We’re entering the stage of the year which is affectionately known as ‘El Llama’ – a period where it seems everyone is on holidays and nobody’s at work.

Here are six things you can do during the period to make sure that you’re ready to go when things get back into rhythm.

1. Furiously Google yourself

Ever wonder how people find you? We’ll give you a hint – it’s not the Yellow Pages.

Let’s say you’re a florist. The first thing a person does when they’ve done something wrong is head onto Google Maps, look at their suburb, and then type in ‘florist’.

If your business pops up but the listing has incomplete information, then the person will not be inclined to visit your shop.

This is about putting yourself in your customer’s shoes and trying to find yourself, digitally. If you’re difficult to find on Google, then it may be time to consider ramping up your SEO efforts .

2. Data, data, data

Most SME owners have an ocean of data, but a leaky bucket to hold it in.

Do you have a product line that sold really well at a particular time of the year?
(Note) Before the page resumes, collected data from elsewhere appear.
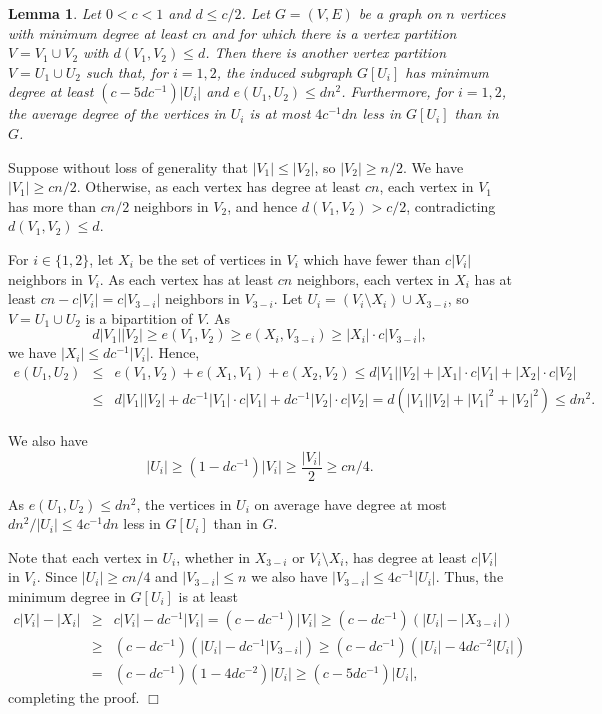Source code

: \documentclass[11pt]{article}
\newtheorem{lemma}[theorem]{Lemma}
\newenvironment{proof}
      {\medskip\noindent{\bf Proof:}\hspace{1mm}}
      {\hfill$\Box$\medskip}
\begin{document}
\begin{lemma}\label{keylong}
Let $0<c<1$ and $d \leq c/2$. Let $G=(V,E)$ be a graph on $n$ vertices with minimum degree at least $cn$ and for which there is a vertex partition $V=V_1 \cup V_2$ with $d(V_1,V_2) \leq d$. Then there is another vertex partition $V=U_1 \cup U_2$ such that, for $i=1,2$, the induced subgraph $G[U_i]$ has minimum degree at least $(c-5dc^{-1})|U_i|$ and $e(U_1,U_2) \leq dn^2$. Furthermore, for $i = 1,2$, the average degree of the vertices in $U_i$ is at most $4c^{-1}dn$ less in $G[U_i]$ than in $G$.
\end{lemma}
\begin{proof}
Suppose without loss of generality that $|V_1| \leq |V_2|$, so $|V_2| \geq n/2$. We have $|V_1| \geq cn/2$. Otherwise, as each vertex has degree at least $cn$, each vertex in $V_1$ has more than $cn/2$ neighbors in $V_2$, and hence $d(V_1,V_2)>c/2$, contradicting $d(V_1,V_2) \leq d$.

For $i \in \{1,2\}$, let $X_i$ be the set of vertices in $V_i$ which have fewer than $c|V_i|$ neighbors in $V_{i}$. As each vertex has at least $cn$ neighbors, each vertex in $X_i$ has at least $cn-c|V_i|=c|V_{3-i}|$ neighbors in $V_{3-i}$. Let $U_i=(V_i\setminus X_i) \cup X_{3-i}$, so $V=U_1 \cup U_2$ is a bipartition of $V$. As
$$d|V_1||V_2| \geq e(V_1,V_2) \geq e(X_i,V_{3-i}) \geq |X_i| \cdot c |V_{3-i}|,$$ we have
$|X_i| \leq dc^{-1}|V_i|$. Hence, \begin{eqnarray*}e(U_1,U_2) & \leq &e(V_1,V_2)+e(X_1,V_1)+e(X_2,V_2) \leq d|V_1||V_2|+|X_1|\cdot c |V_1|+|X_2| \cdot c |V_2| \\ & \leq & d|V_1||V_2|+dc^{-1}|V_1| \cdot c |V_1|+dc^{-1}|V_2| \cdot c |V_2| = d(|V_1||V_2|+|V_1|^2+|V_2|^2) \leq dn^2.
\end{eqnarray*}

We also have $$|U_i| \geq \left(1-dc^{-1}\right)|V_i| \geq \frac{|V_i|}{2} \geq cn/4.$$

As $e(U_1,U_2) \leq dn^2$, the vertices in $U_i$ on average have degree at most $dn^2/|U_i| \leq 4c^{-1}dn$ less in $G[U_i]$ than in $G$.

Note that each vertex in $U_i$, whether in $X_{3-i}$ or $V_i \setminus X_i$, has degree at least $c|V_{i}|$ in $V_{i}$. 
Since $|U_i| \geq cn/4$ and $|V_{3-i}|\leq n$ we also have $|V_{3-i}|\leq 4c^{-1}|U_i|$.
Thus, the minimum degree in $G[U_i]$ is at least
\begin{eqnarray*} c|V_i|-|X_i| & \geq & c|V_i|-dc^{-1}|V_i| = (c-dc^{-1})|V_i| \geq  (c-dc^{-1})\left(|U_i|-|X_{3-i}|\right) \\ & \geq &   (c-dc^{-1})\left(|U_i|-dc^{-1}|V_{3-i}|\right) \geq
 (c-dc^{-1})\left(|U_i|-4dc^{-2}|U_{i}|\right) \\ & = & (c-dc^{-1})(1-4dc^{-2})|U_i| \geq  (c-5dc^{-1})|U_i|,\end{eqnarray*}
 completing the proof.
\end{proof}
\end{document}
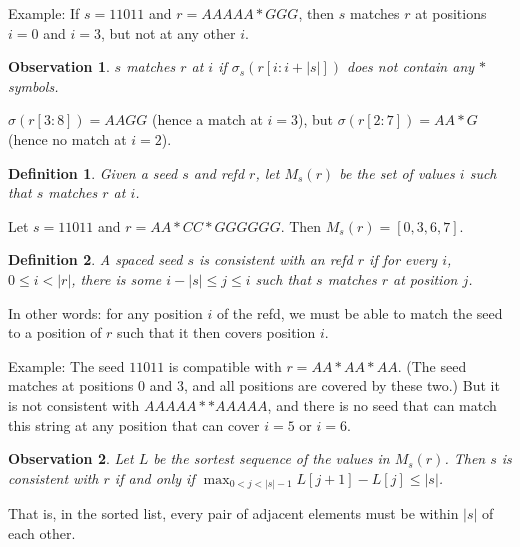 \documentclass{article}
\newtheorem{definition}{Definition}
\newtheorem{observation}{Observation}
\begin{document}
Example: If $s=11011$ and $r = AAAAA*GGG$, then $s$ matches $r$
at positions $i=0$ and $i=3$, but not at any other $i$.


\begin{observation}
$s$ matches $r$ at $i$ if $\sigma_s(r[i:i+|s|])$ does not contain any
  $*$ symbols.
\end{observation}


$\sigma(r[3:8]) = AAGG$ (hence a match at $i=3$), but $\sigma(r[2:7])
= AA*G$ (hence no match at $i=2$).

\begin{definition}
  Given a seed $s$ and refd $r$, let $M_s(r)$ be the set of values $i$
  such that $s$ matches $r$ at $i$.
\end{definition}

Let $s=11011$ and $r = AA*CC*GGGGGG$.  Then $M_s(r) = [0, 3, 6, 7]$.


\begin{definition}
  A spaced seed $s$ is consistent with an refd $r$ if
  for every $i$, $0 \leq i < |r|$, there is some
  $i - |s| \leq j \leq i$ such that $s$ matches $r$ at position $j$.
\end{definition}

In other words: for any position $i$ of the refd, we must be able to
match the seed to a position of $r$ such that it then covers position
$i$.

Example: The seed $11011$ is compatible with $r=AA*AA*AA$.  (The seed
matches at positions 0 and 3, and all positions are covered by these
two.)  But it is not consistent with $AAAAA**AAAAA$, and there is no
seed that can match this string at any position that can cover $i=5$
or $i=6$.

\begin{observation}
  Let $L$ be the sortest sequence of the values in $M_s(r)$.  Then $s$
  is consistent with $r$ if and only if $\max_{0 < j < |s|-1} L[j+1]-L[j] \leq |s|$.
\end{observation}
That is, in the sorted list, every pair of adjacent elements must be
within $|s|$ of each other.
\end{document}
Was there another product line that left you with a stocktake headache?

If you’re a tradie, was there a period when you had a lot of jobs? If you have a list of jobs you did in the year, you can start figuring out when you’ll need a spare parts or particular tools on hand.

Reviewing the data you hold in point of sale software, digital customer records, and even your emails can help you make more informed decisions about your business in the coming year.

3. Reflect and reassess

Unless you did everything perfectly all of the time (unlikely), there are probably some things you wish you could have improved on.

Now’s a great opportunity to not just identify what you could have done better, but to analyse what led to it and how you can improve in the future.

Most people will avoid too much introspection because it hurts the ego, but the ability to clearly assess what you’ve done and how you can improve is the basis of learning.

This process should help you identify your strengths, weaknesses and opportunities for improvement.

4. Chase up invoices

We know that January and February are among the worst times for cashflow, and it’s because a lot of other businesses go on holiday in the December/January period.

That’s why it’s time to gently yet firmly remind those you provided services to during this period that they should get their books in order before they go on holiday.

If you don’t get in early with this process, you may find your business on the back-end of a list of suppliers waiting to be paid out.

So now’s a time to do some gentle chasing.

5. Build a prospect list to hit hard in the new year

We’ve all the got those business cards in the bottom drawer or post-it notes around the office with random names and phone numbers on them.

Perhaps they were meant to go onto a prospecting list, but at one time or another you were just completely snowed under.

It’s understandable, but the upside is that if you take a bit of time now and collate all of those leads into a list you’ll have a full list to start next year with a bang.

6. Review your business plan – or create one

If this time of year is good for anything, it’s good for quiet reflection.

If you’ve been taking The Pulse’s gentle advice all year, you’d have a business plan broken down into goals and actions to take to hit those goals.

Now’s the time of year to figure out whether you got everything you wanted out of the year, and if not, to figure out what you need to do to hit those and your goals for the next year.

Did you smash this year’s goals handsomely? Or did you miss the mark? Asking those questions can lead to growth.

The important part is to make sure you have goals and a plan to reach them. And, more importantly, a way to measure your progress.